# What you need to do
Every line containing "Android" should be copied out. Go through the entries and find them.

(Stored records)
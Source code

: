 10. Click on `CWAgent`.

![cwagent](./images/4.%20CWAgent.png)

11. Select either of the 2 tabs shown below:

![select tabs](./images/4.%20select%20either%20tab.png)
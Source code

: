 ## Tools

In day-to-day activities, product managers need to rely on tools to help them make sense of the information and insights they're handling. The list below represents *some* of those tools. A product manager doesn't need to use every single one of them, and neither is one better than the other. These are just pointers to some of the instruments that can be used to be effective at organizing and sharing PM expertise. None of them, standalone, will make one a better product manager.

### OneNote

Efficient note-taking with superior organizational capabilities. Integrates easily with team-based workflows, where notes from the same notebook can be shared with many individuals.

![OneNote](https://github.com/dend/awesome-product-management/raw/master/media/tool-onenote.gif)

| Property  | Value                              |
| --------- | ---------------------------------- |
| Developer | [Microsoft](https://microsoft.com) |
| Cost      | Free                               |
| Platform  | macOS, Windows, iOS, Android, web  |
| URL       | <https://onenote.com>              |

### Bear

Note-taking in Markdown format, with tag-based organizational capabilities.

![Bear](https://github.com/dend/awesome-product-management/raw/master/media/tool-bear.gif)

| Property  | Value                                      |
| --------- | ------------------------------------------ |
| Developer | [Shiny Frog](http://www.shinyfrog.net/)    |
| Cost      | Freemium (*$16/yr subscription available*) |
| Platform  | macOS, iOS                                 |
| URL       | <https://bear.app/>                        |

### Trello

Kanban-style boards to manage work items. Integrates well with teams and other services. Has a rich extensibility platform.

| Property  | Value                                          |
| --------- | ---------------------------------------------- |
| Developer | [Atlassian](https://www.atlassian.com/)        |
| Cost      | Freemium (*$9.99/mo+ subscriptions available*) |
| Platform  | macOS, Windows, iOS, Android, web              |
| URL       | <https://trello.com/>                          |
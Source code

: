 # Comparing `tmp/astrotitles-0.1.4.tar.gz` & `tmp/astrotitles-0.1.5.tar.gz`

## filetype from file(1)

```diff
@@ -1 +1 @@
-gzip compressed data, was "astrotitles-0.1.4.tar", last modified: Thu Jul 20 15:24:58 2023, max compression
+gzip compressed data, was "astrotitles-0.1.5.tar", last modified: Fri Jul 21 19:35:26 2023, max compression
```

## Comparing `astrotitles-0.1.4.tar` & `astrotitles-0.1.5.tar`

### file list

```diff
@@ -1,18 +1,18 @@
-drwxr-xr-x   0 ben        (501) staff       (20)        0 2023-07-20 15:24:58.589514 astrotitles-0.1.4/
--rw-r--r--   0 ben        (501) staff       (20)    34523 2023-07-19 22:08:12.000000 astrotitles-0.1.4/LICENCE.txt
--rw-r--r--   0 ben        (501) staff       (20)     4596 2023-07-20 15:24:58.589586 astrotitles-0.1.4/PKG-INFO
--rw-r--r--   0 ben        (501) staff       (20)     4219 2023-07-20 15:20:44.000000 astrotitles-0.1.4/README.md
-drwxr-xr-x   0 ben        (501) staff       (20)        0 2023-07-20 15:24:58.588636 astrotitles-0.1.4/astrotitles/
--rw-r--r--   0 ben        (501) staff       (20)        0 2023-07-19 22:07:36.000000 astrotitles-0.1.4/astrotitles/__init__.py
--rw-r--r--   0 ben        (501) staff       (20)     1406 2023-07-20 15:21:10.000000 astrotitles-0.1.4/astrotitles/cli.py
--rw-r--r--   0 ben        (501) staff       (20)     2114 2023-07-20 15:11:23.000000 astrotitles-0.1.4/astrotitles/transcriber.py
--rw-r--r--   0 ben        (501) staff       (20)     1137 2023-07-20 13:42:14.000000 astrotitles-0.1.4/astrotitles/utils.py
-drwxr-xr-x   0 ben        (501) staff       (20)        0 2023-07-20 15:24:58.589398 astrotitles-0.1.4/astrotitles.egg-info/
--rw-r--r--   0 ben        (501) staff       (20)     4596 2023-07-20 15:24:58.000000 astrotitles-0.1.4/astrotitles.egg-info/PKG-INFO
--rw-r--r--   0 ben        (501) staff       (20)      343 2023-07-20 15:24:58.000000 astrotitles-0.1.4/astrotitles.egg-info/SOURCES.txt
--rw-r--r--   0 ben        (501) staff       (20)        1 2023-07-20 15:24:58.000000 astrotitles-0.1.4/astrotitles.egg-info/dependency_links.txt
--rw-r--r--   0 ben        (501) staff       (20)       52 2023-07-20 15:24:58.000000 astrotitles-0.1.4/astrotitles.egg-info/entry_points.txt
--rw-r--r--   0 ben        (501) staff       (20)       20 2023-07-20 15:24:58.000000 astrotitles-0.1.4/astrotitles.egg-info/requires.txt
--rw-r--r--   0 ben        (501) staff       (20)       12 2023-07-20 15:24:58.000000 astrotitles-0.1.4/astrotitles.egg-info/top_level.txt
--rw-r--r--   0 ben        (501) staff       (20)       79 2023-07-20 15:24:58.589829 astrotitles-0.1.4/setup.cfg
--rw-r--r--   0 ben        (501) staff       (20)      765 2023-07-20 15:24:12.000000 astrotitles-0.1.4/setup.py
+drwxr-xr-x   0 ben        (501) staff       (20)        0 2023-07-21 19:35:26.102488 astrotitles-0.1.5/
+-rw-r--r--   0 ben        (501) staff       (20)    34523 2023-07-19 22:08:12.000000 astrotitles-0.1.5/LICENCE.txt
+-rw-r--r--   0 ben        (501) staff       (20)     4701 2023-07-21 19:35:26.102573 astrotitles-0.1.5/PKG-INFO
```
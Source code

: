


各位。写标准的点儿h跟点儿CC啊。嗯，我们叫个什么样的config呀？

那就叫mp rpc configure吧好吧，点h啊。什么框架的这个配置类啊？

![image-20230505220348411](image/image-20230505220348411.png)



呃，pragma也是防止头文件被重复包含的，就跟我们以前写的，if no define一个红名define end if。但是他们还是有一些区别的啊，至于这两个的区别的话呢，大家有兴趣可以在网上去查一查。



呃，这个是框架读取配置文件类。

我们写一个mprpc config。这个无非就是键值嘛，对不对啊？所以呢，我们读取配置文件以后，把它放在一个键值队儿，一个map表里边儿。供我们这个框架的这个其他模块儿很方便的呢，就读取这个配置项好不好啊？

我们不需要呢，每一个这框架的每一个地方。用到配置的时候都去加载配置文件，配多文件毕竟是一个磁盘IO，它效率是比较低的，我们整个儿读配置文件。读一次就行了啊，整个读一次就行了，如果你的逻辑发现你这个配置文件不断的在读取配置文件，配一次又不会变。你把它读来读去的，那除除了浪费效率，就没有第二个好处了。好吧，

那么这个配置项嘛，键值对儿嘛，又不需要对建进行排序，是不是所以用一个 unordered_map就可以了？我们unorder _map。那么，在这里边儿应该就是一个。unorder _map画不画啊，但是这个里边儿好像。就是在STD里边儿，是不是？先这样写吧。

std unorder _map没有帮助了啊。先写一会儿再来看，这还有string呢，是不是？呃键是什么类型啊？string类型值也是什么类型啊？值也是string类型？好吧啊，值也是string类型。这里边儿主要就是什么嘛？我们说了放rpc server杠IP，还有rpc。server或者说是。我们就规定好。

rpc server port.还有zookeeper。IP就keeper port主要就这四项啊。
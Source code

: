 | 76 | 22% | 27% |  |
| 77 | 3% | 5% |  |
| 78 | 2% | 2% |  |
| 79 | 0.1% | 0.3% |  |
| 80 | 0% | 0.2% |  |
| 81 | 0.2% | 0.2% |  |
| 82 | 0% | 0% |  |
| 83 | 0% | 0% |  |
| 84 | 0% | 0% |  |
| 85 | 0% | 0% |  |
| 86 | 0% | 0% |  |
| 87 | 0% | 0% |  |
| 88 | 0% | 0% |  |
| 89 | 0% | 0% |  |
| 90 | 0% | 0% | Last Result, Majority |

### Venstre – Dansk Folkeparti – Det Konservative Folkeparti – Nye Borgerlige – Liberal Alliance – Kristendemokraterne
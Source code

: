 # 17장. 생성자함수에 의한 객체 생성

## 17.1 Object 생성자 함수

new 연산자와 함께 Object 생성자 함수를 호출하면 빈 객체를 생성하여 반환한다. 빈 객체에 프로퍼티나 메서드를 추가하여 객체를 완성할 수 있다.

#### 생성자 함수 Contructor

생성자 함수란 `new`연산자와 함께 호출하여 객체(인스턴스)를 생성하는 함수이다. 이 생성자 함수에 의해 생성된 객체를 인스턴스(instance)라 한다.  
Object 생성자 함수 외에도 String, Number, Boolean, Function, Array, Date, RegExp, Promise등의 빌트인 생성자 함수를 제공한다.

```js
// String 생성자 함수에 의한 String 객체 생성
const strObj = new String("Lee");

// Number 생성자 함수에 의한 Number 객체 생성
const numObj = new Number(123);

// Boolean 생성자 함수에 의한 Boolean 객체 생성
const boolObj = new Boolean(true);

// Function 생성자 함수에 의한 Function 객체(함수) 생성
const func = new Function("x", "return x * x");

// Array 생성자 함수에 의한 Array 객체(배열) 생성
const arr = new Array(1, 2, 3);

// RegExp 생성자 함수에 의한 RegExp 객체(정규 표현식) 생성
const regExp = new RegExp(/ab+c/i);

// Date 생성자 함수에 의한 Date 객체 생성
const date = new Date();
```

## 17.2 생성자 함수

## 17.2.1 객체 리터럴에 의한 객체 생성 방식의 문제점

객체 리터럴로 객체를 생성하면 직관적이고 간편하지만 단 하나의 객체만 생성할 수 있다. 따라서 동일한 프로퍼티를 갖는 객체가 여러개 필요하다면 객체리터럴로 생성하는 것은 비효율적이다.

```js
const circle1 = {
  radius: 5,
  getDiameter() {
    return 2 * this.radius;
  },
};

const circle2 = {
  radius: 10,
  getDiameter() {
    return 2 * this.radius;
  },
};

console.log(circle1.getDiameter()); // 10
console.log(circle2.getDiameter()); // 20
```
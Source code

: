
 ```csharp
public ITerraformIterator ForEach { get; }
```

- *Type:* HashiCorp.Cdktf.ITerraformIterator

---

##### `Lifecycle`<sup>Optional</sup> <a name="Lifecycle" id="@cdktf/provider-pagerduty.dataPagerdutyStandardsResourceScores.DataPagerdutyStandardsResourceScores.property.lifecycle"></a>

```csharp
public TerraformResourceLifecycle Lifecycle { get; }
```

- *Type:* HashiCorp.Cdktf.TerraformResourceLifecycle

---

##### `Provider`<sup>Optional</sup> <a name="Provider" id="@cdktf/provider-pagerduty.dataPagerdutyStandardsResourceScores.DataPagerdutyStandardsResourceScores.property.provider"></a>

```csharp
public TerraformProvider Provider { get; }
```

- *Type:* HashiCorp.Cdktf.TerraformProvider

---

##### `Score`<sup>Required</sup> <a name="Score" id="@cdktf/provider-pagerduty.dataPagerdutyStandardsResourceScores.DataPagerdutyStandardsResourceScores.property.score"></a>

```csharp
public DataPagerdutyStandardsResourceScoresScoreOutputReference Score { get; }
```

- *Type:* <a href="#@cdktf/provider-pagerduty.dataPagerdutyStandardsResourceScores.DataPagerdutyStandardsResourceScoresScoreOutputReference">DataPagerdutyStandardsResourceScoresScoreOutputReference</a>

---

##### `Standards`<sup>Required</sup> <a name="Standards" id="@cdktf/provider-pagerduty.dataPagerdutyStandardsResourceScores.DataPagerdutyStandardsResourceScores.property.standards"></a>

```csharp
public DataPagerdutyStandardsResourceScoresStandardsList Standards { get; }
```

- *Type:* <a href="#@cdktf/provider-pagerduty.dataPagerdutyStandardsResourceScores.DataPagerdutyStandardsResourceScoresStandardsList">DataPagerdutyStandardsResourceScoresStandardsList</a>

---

# Solution below
| Platform  | macOS, Windows, iOS, Android, web  |
| Platform  | macOS, Windows, iOS, Android, web              |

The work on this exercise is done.